Once you’ve run a model, you will want to see what the results look like! We’ve seen a few basic plotting commands above, but if you want to inspect the results for yourself, you can take a look in sim.results. This is a dictionary with keys corresponding to core components of interest. For example, the sim we created in the code block above will have the following keys: ['n_alive', 'new_deaths', 'births', 'deaths', 'sir']. Then sim.results.sir is also a dictionary and contains all the results relating to this disease over time. For example, new_infections is a kind of array showing annual new infections.

Matters of time

The default for Starsim models is the start simulations in 1995 and simulate with an annual timestep for 35 years. All of this can be easily changed within the main pars dictionary or by passing alternative values straight to the sim, e.g.

sim = ss.Sim(start='2020-01-01', stop='2021-01-01', dt=ss.months(1), diseases='sis', networks=network)  # Simulate from 2020 for 1 year with a monthly timestep
sim.run().plot()

Initializing sim with 10000 agents
  Running 2020.01.01 ( 0/13) (0.00 s)  •——————————————————— 8%
  Running 2020.11.01 (10/13) (0.04 s)  ••••••••••••••••———— 85%
Figure(768x576)

Loading and saving

You can save a sim to disk with sim.save(), and then reload it:

sim.save('example.sim')
new_sim = ss.load('example.sim')

By default, to save space, this saves a “shrunken” version of the sim with most of the large objects (e.g. the People) removed. To save everything (for example, if you want to save a partially run sim, then reload it and continue running), you can use shrink=False:

sim.save('example-big.sim', shrink=False)

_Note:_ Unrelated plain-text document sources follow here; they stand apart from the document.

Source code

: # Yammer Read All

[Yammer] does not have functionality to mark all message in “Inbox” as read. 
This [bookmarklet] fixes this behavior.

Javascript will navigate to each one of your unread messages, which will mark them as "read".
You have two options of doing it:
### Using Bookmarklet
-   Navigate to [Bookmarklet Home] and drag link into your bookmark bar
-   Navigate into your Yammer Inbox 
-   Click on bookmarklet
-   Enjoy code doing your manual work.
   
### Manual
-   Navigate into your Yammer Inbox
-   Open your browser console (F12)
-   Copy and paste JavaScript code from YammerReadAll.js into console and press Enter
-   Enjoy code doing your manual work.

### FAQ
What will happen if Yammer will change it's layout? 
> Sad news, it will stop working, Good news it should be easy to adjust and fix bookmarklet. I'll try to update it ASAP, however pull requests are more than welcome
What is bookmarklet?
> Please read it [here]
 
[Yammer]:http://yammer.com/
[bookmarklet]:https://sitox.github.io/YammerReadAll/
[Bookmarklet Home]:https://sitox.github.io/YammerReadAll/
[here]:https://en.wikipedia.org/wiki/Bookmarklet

'/home/runner/work/starsim/starsim/docs/tutorials/example-big.sim'

All Starsim objects can also be saved via ss.save(); this will save the entire object. This is useful for quickly storing objects for use by other Python functions, for example:

df = sim.to_df()
ss.save('example.df', df)
new_df = ss.load('example.df')

However, for a human-readable format, you may want to use a different format. For example, if you’ve exported the results as a dataframe, you can then save as an Excel file:

df.to_excel('example.xlsx')

Summary

You’ve now seen how to create models using the “sim” class (ss.Sim), either by defining a dictionary of parameters or by passing in sim components (demographics, people, diseases, and networks). This means you’ve got the basic skills needed to start making models to answer a range of different questions. We’ll close this tutorial with a few examples that you might like to try out for yourself.

Exercises

How would you model an outbreak of an SIR-like disease within a refugee camp of 20,000 people? Suppose you were interested in the cumulative number of people who got infected over 1 year - how would you find this out?
Whether an epidemic ‘takes off’ depends to a large extent on the basic reproduction number, which is the expected number of cases that an infected individual generates. In an agent based model like the one we’ve created here, that depends largely on three things: beta (the transmissibility parameter for the disease), n_contacts (the number of contacts each person has), and dur_inf (another disease-related parameter that determines the duration of infection). Experiment with different values for each of these and compare the trajectory of sim.results.sir.n_infected with different parameter values.